I've just shown that a comparison of HD5770 and HD5870 is more useful, and from that you can clearly see ~80% scaling achieved instead of 100% theoretical. The gap is Amdahl's law, basically - perhaps with some driver immaturity thrown in for good measure.And now we are seeing what happened with the HD 4870 to HD 5870, where the latter is on average 50-60% faster than the HD 4870, even though it doubles almost everything in the HD 4870, in terms of specs.
That's only because the base for ALU performance on NVidia is so low - much like R6xx's Z-rate base was so low. Whereas ATI ALU performance has always been more than adequate.So yes, I am assuming the ALUs will scale better on NVIDIA's architecture, than on ATI's architecture, since they have been so far.

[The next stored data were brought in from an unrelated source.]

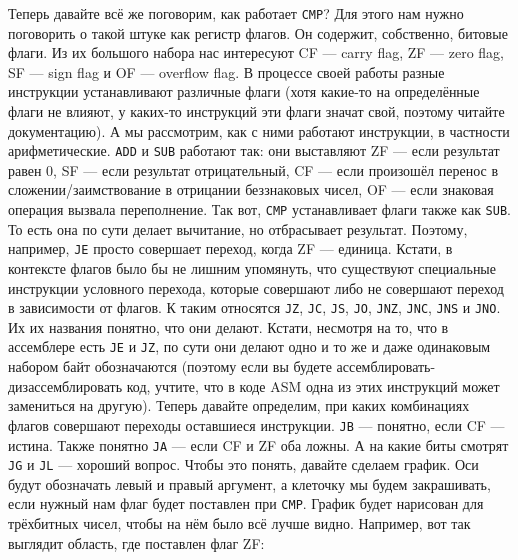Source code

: \documentclass{article}
\newcommand{\asm}[1]{\texttt{#1}}
\begin{document}
    Теперь давайте всё же поговорим, как работает \asm{CMP}? Для этого нам нужно поговорить о такой штуке как регистр флагов. Он содержит, собственно, битовые флаги. Из их большого набора нас интересуют CF --- carry flag, ZF --- zero flag, SF --- sign flag и OF --- overflow flag. В процессе своей работы разные инструкции устанавливают различные флаги (хотя какие-то на определённые флаги не влияют, у каких-то инструкций эти флаги значат свой, поэтому читайте документацию). А мы рассмотрим, как с ними работают инструкции, в частности арифметические. \asm{ADD} и \asm{SUB} работают так: они выставляют ZF --- если результат равен 0, SF --- если результат отрицательный, CF --- если произошёл перенос в сложении/заимствование в отрицании беззнаковых чисел, OF --- если знаковая операция вызвала переполнение. Так вот, \asm{CMP} устанавливает флаги также как \asm{SUB}. То есть она по сути делает вычитание, но отбрасывает результат. Поэтому, например, \asm{JE} просто совершает переход, когда ZF --- единица. Кстати, в контексте флагов было бы не лишним упомянуть, что существуют специальные инструкции условного перехода, которые совершают либо не совершают переход в зависимости от флагов. К таким относятся \asm{JZ}, \asm{JC}, \asm{JS}, \asm{JO}, \asm{JNZ}, \asm{JNC}, \asm{JNS} и \asm{JNO}. Их их названия понятно, что они делают. Кстати, несмотря на то, что в ассемблере есть \asm{JE} и \asm{JZ}, по сути они делают одно и то же и даже одинаковым набором байт обозначаются (поэтому если вы будете ассемблировать-дизассемблировать код, учтите, что в коде ASM одна из этих инструкций может замениться на другую). Теперь давайте определим, при каких комбинациях флагов совершают переходы оставшиеся инструкции. \asm{JB} --- понятно, если CF --- истина. Также понятно \asm{JA} --- если CF и ZF оба ложны. А на какие биты смотрят \asm{JG} и \asm{JL} --- хороший вопрос. Чтобы это понять, давайте сделаем график. Оси будут обозначать левый и правый аргумент, а клеточку мы будем закрашивать, если нужный нам флаг будет поставлен при \asm{CMP}. График будет нарисован для трёхбитных чисел, чтобы на нём было всё лучше видно. Например, вот так выглядит область, где поставлен флаг ZF:
\end{document}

Agreed, a GTX360 should come in at least as fast as HD5870 on DX9/10 games.I'm actually more inclined to 1500Mhz for the Stream Processors and 600-650Mhz for the core. But that's besides the point. The Stream Processors increase, plus the increase in ROPs (actually ROPs may be the same as GTX 285) a bit more bandwidth and 96 TMUs, should make it quite a bit faster than a GTX 285. How much, we will only know when it's released, but guesstimation on my part, along with Rys speculation of the full Fermi chip's performance, and I really can't see this "GTX 360" not being at the level of the HD 5870 on most occasions. Should be win some, lose some, as was the case with the GTX 260 vs HD 4870.
And how do you figure that ?
A single HD 5870 is on average 40-50% faster than a GTX 285. Even if I don't consider the obvious architectural differences that should improve performance overall, a GT200 with over 50% more Stream Processors (384), more memory bandwidth (though even @ 320 bit, certainly not 50% more), more ROPs and TMUs, should on average be 50% faster than a GTX 285.
I remember XMAN saying about no vendor preference a while ago. Now where is that now I wonder...
I already know he will NEVER admit he was wrong on any of his past predictions. Be it the performance ones or products.
Then why keep up the anti-charlie tirade?